### What you are asked to do:
Starting at the line that has "In computer science" and stopping after the line that has "#### The forward difference method", reproduce the listing below exactly; omit everything else.

### Data for analysis:

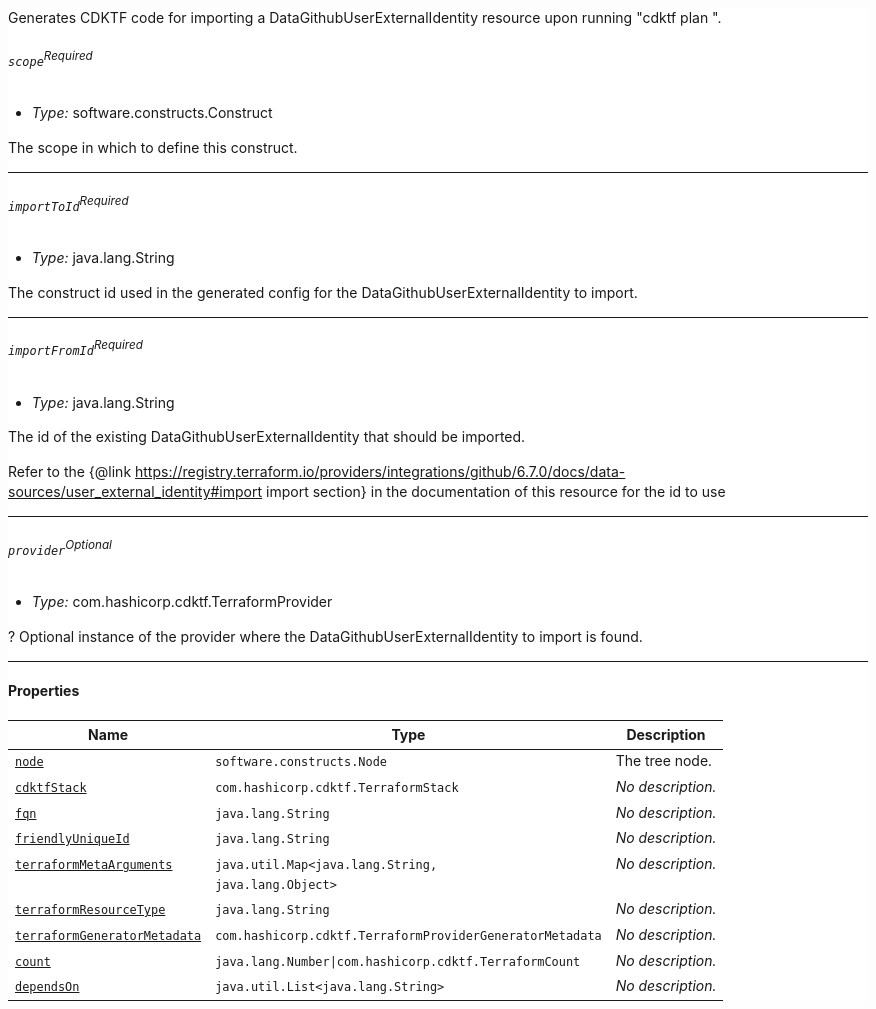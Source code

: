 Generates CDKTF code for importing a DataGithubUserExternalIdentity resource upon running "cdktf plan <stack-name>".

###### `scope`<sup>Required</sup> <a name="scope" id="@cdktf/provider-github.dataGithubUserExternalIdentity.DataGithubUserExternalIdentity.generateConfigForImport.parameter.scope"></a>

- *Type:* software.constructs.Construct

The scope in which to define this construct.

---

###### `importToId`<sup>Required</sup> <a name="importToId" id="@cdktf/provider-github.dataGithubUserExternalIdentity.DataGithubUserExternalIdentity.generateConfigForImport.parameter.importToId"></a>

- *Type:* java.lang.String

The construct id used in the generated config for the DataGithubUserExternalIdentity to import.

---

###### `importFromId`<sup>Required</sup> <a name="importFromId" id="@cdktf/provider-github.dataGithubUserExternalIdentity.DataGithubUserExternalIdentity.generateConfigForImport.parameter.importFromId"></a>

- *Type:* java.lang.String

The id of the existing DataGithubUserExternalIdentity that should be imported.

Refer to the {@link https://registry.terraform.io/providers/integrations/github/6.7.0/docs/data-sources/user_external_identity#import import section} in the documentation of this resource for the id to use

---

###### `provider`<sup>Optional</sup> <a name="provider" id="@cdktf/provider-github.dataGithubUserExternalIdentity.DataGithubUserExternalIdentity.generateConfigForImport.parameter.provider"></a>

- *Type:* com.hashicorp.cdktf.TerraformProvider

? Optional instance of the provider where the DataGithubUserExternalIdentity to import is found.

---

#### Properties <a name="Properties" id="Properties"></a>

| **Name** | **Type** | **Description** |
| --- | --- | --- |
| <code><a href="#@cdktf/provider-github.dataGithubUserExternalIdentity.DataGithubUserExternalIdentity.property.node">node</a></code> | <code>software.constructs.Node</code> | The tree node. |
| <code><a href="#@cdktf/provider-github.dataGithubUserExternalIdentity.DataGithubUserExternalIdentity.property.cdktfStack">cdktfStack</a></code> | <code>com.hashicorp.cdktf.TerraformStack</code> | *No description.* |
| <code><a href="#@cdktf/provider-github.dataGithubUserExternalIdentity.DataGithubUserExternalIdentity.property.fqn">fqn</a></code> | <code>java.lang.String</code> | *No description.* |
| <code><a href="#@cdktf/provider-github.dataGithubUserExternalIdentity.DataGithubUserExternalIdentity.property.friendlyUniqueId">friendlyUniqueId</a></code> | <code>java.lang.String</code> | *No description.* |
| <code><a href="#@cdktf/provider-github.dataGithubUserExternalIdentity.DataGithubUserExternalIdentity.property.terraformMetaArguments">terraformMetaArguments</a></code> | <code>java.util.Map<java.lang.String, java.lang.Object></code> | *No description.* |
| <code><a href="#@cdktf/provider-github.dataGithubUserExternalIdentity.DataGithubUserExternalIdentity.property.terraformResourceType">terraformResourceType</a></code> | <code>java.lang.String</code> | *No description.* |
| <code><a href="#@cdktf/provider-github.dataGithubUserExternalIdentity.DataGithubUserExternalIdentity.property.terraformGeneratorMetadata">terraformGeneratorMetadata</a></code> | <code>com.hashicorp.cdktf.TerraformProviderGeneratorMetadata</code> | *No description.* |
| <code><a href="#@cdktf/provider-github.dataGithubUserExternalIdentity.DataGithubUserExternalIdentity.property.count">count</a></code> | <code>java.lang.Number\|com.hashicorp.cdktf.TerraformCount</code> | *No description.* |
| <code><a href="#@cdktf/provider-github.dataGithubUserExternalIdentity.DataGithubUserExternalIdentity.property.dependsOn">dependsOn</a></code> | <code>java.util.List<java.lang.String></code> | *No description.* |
...
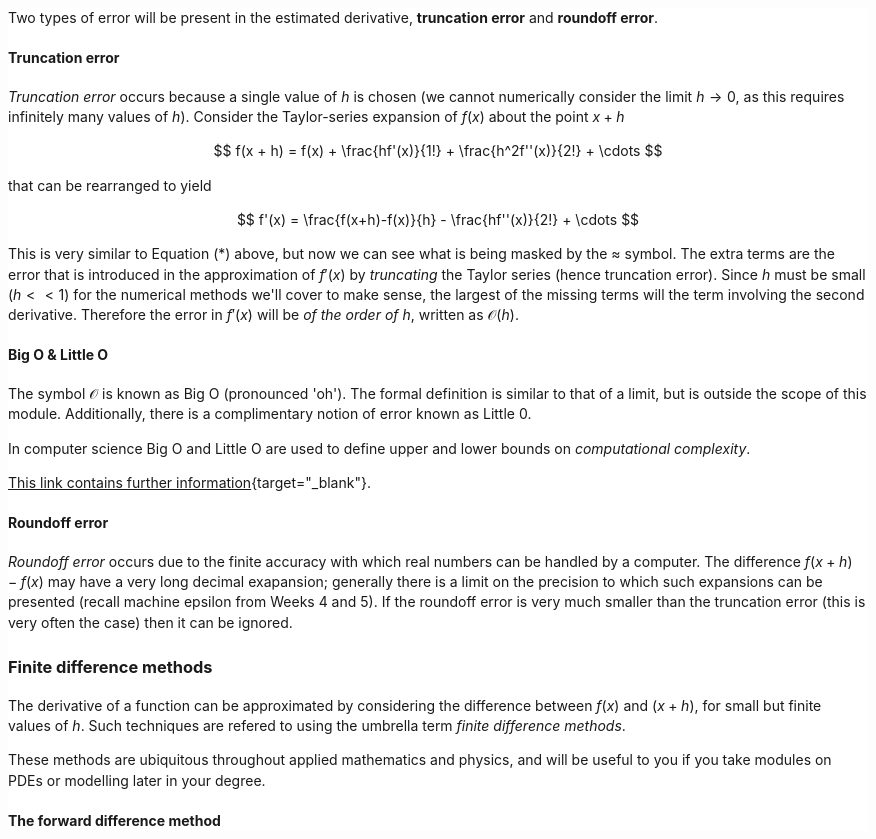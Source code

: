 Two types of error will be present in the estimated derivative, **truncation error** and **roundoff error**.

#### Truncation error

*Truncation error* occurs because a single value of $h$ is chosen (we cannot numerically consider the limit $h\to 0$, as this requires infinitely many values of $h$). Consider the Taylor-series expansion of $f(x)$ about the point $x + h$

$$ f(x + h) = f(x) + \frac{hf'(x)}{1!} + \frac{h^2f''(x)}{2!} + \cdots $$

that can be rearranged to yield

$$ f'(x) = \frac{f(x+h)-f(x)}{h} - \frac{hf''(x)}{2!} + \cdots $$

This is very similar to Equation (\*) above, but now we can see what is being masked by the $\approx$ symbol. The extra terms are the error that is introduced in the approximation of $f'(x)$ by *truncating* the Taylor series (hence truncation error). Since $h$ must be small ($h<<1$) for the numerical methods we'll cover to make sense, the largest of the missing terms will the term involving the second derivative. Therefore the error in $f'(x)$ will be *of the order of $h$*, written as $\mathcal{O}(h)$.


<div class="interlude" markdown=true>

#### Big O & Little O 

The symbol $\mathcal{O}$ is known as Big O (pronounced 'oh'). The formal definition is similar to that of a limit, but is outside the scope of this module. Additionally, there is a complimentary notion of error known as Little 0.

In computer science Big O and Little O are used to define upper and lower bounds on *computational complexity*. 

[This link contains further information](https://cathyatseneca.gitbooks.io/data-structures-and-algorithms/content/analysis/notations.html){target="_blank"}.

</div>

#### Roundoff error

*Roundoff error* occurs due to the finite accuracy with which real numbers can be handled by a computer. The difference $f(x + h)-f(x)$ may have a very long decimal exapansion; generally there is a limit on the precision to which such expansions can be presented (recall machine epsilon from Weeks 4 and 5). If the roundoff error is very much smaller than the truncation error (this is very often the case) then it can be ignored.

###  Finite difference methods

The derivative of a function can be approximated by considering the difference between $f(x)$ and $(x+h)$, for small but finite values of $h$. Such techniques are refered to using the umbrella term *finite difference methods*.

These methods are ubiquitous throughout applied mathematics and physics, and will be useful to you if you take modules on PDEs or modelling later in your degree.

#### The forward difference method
--
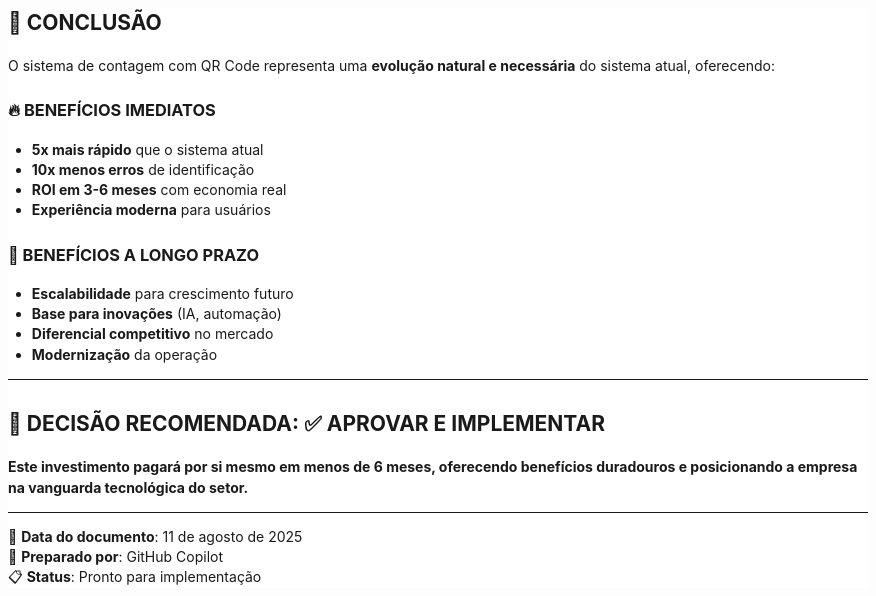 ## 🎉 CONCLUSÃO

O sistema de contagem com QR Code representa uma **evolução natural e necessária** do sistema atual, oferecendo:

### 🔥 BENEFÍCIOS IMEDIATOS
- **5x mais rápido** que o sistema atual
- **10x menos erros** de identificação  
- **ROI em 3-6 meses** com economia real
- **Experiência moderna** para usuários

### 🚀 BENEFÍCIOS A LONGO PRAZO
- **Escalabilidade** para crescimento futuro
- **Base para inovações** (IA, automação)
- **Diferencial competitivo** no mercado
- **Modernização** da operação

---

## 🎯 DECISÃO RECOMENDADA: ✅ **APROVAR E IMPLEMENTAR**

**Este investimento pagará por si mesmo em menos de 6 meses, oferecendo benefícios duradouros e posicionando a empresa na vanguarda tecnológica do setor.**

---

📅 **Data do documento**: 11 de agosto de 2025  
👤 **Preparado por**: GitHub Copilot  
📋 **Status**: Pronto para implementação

### Reply:
In computer science Big O and Little O are used to define upper and lower bounds on *computational complexity*. 

[This link contains further information](https://cathyatseneca.gitbooks.io/data-structures-and-algorithms/content/analysis/notations.html){target="_blank"}.

</div>

#### Roundoff error

*Roundoff error* occurs due to the finite accuracy with which real numbers can be handled by a computer. The difference $f(x + h)-f(x)$ may have a very long decimal exapansion; generally there is a limit on the precision to which such expansions can be presented (recall machine epsilon from Weeks 4 and 5). If the roundoff error is very much smaller than the truncation error (this is very often the case) then it can be ignored.

###  Finite difference methods

The derivative of a function can be approximated by considering the difference between $f(x)$ and $(x+h)$, for small but finite values of $h$. Such techniques are refered to using the umbrella term *finite difference methods*.

These methods are ubiquitous throughout applied mathematics and physics, and will be useful to you if you take modules on PDEs or modelling later in your degree.

#### The forward difference method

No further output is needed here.